The deaths of three people following a fire and crash landing at Tehran airport on Wednesday have highlighted the perilous state of Iran's fleet, suffering under US sanctions on the Islamic republic.
Two people were confirmed killed, a child was missing and 80 people injured when a Boeing 707 operated by Saha Airlines veered off the runway as it landed at Mehrabad airport on Wednesday night, airport officials said.
Rescue teams were on Thursday still looking for the child who fell into the Kan river, where the plane ended its flight from the Iranian island of Kish with 157 passengers and crew on board, said the airport's deputy manager.
"All we know is that the plane wasn't able to brake," Mohammad Ali Hosseinzadeh said.
"It ran the length of the runway, then continued several hundred metres through the grass and up to the river, which lies on the airport's perimeter."
However, the managing director of Saha Airlines, which belongs to the Iranian military but offers a civilian service, blamed the tarmac.
"The landing gear fell into a hole at the end of the runway, causing the fire," said Mansour Nikookar.

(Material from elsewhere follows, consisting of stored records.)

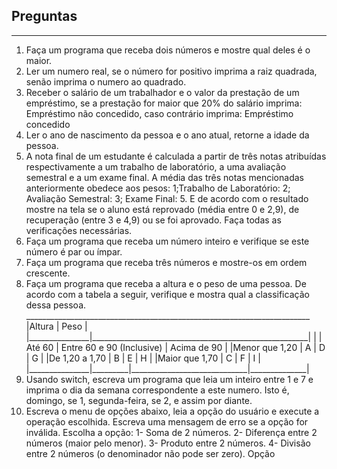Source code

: <h2>Preguntas</h2>
<hr>
<ol type="1">
    <li>
		Faça um programa que receba dois números e mostre qual deles é o maior.
    </li>
    <li>
		Ler um numero real, se o número for positivo imprima a raiz quadrada, senão imprima o numero ao quadrado.
    </li>
    <li>
		Receber o salário de um trabalhador e o valor da prestação de um empréstimo, se a prestação for maior que 20% do salário imprima: Empréstimo não concedido, caso contrário imprima: Empréstimo concedido
    </li>
    <li>
		Ler o ano de nascimento da pessoa e o ano atual, retorne a idade da pessoa.
    </li>
    <li>
		A nota final de um estudante é calculada a partir de três notas atribuı́das respectivamente a um trabalho de laboratório, a uma avaliação semestral e a um exame final. A média das três notas mencionadas anteriormente obedece aos pesos: 1;Trabalho de Laboratório: 2; Avaliação Semestral: 3; Exame Final: 5. E de acordo com o resultado mostre na tela se o aluno está reprovado (média entre 0 e 2,9), de recuperação (entre 3 e 4,9) ou se foi aprovado. Faça todas as verificações necessárias.
    </li>
    <li>
		Faça um programa que receba um número inteiro e verifique se este número é par ou ímpar.
    </li>
    <li>
		Faça um programa que receba três números e mostre-os em ordem crescente.
    </li>
    <li>
		Faça um programa que receba a altura e o peso de uma pessoa. De acordo com a tabela a seguir, verifique e mostra qual a classificação dessa pessoa.
					   _______________________________________________________________________
					   |Altura         |                   Peso                               |
					   |_______________|______________________________________________________|
					   |			   | Até 60  |  Entre 60 e 90 (Inclusive)  |  Acima de 90 |
					   |Menor que 1,20 |   A     |            D                |    G         |
					   |De 1,20 a 1,70 |   B     |            E                |    H         |
					   |Maior que 1,70 |   C     |            F                |    I         |
					   |_______________|_________|_____________________________|______________|
    </li>
    <li>
		Usando switch, escreva um programa que leia um inteiro entre 1 e 7 e imprima o dia da semana correspondente a este numero. Isto é, domingo, se 1, segunda-feira, se 2, e assim por diante.
    </li>
    <li>
		Escreva o menu de opções abaixo, leia a opção do usuário e execute a operação escolhida. Escreva uma mensagem de erro se a opção for inválida.
		Escolha a opção:
		1- Soma de 2 números.
		2- Diferença entre 2 números (maior pelo menor).
		3- Produto entre 2 números.
		4- Divisão entre 2 números (o denominador não pode ser zero).
		Opção
    </li>
</ol>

Hosseinzadeh insisted that answers to why the plane caught fire lie in the plane's black box, but whatever the cause of the crash landing, passengers' testimony will send shivers down the spines of those using Iranian domestic flights.
"The plane landed at the same speed it was doing in the sky," one injured passenger told state television.
"The plane had problems right from take off. People rushed to the exits when the fire broke out and I saw a child fall in the river," said another.
When the cabin caught fire "we tried to push the doors", said a third passenger. But the emergency slides did not work.
"I jumped out and fell three metres. I saw several people with broken arms and legs," said another injured passenger.
Many witnesses accused rescuers of being slow to react, but given that Wednesday's crash is only the latest in a series of Iranian air accidents, the real culprit seems to be the dilapidated state of Iran's aging fleet.
"You are flying 200-year-old planes," mocked one passenger.
"The 707s are more than 30 years old and totally outdated," an aeronautical expert said on condition of anonymity.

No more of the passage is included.